Слово «паек» прочно вошло в советский лексикон после 1917 года. Почему-то вспоминается выражение из романа Василия Аксенова «Остров Крым»: «Сволочь пайковая», высказанное главным героем Лучниковым высокопоставленному сотруднику ЦК КПСС. Выдавались пайки безвозмездно, что самым негативным образом отразилось на морально-нравственном состоянии привилегированных слоев населения. Собственно, сами пайки и были одной из первых советских привилегий. Не успели большевики повсеместно утвердить свою власть, как в первую очередь ввели пайки.

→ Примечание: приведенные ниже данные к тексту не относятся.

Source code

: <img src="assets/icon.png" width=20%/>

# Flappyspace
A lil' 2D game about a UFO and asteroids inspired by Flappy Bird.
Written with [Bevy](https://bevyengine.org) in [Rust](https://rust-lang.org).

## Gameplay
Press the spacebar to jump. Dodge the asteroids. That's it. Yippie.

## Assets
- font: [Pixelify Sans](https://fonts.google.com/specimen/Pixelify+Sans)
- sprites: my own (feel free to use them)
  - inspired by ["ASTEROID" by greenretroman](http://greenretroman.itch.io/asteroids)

«Паек — атом социалистической системы», — сформулировал Александр Генис; «Социализм — это учет», — говорил Ленин. Из этих заключений следует, что идеальная позиция — у раздачи. «Чтобы облегчить себе контроль, власть всегда старалась сузить коридор, через который происходит обмен товарами. Продовольственный паек стал самым простым и самым очевидным инструментом влияния на общество. Пайки существовали на всем протяжении советской истории, вплоть до ее последних перестроечных дней, когда они приобрели форму “продуктовых заказов”, которые распределяли по предприятиям».
Пайков в те годы было множество — красноармейский, балтфлотовский, фронтовой, совнаркомовский, транспортный и т. д., общим числом до тридцати. Пайки членам Дворца искусств выдавались ежемесячно, причем очень хорошие — академические, полагавшиеся ученым Академии наук. В их составе были:
35 фунтов муки (пшеничной и ржаной) — 14,35 килограмма;
12 фунтов крупы (разных круп) — 5 килограммов;
6 фунтов гороха — 2,5 килограмма;
15 фунтов мяса — 6,15 килограмма;
5 фунтов рыбы — 2 килограмма;
4 фунта жиров — 1,64 килограмма;
2,5 фунта сахара — 1,25 килограмма;
0,5 фунта кофе — 205 граммов;
2 фунта соли — 820 граммов;
1 фунт мыла — 450 граммов;
0,75 фунта табака — 337,5 грамма;
5 коробков спичек.
С 1921 года пайки выдавали еще и членам семьи писателей и художников. Усиленный академический паек получал и мальчик Дима Шостакович по ходатайству композитора Александра Глазунова, директора Петроградской консерватории. Всего же к 1922 году число академических пайков в стране превысило 15 тысяч, из которых немалая часть досталась представителям советской богемы, к чему приложил руку Анатолий Луначарский.
Нарком не раз хлопотал перед Лениным об увеличении числа пайков, например в письме от 13 июля 1920 года:
«С пайками для писателей и художников вообще вышла порядочная чепуха. Воспользовавшись моим отъездом, нам дали их раз в 10 меньше, чем обещали. При таких условиях за бортом оказалось, по самому малому счету, говоря о Москве, человек 200, безусловно заслуживающих пайка в такой же мере, как те 175, которых я имел возможность удовлетворить.
Нарком по просвещению
Секретарь
ЦЕКУБУ и распределением рабочего пайка руководил Артемий Халатов, которому 13 июля 1920 года Луначарский писал: «В ближайшие дни я собираюсь заехать к Вам для переговоров о некотором хотя бы расширении количества пайков, предназначенных Вами для литераторов и художников, так как их крайне недостаточно и распределение их в столь ничтожном количестве неизбежно приведет к целому ряду вопиющих несправедливостей. Отсутствие пайка для них равносильно, так сказать, скандалу в Советской Республике».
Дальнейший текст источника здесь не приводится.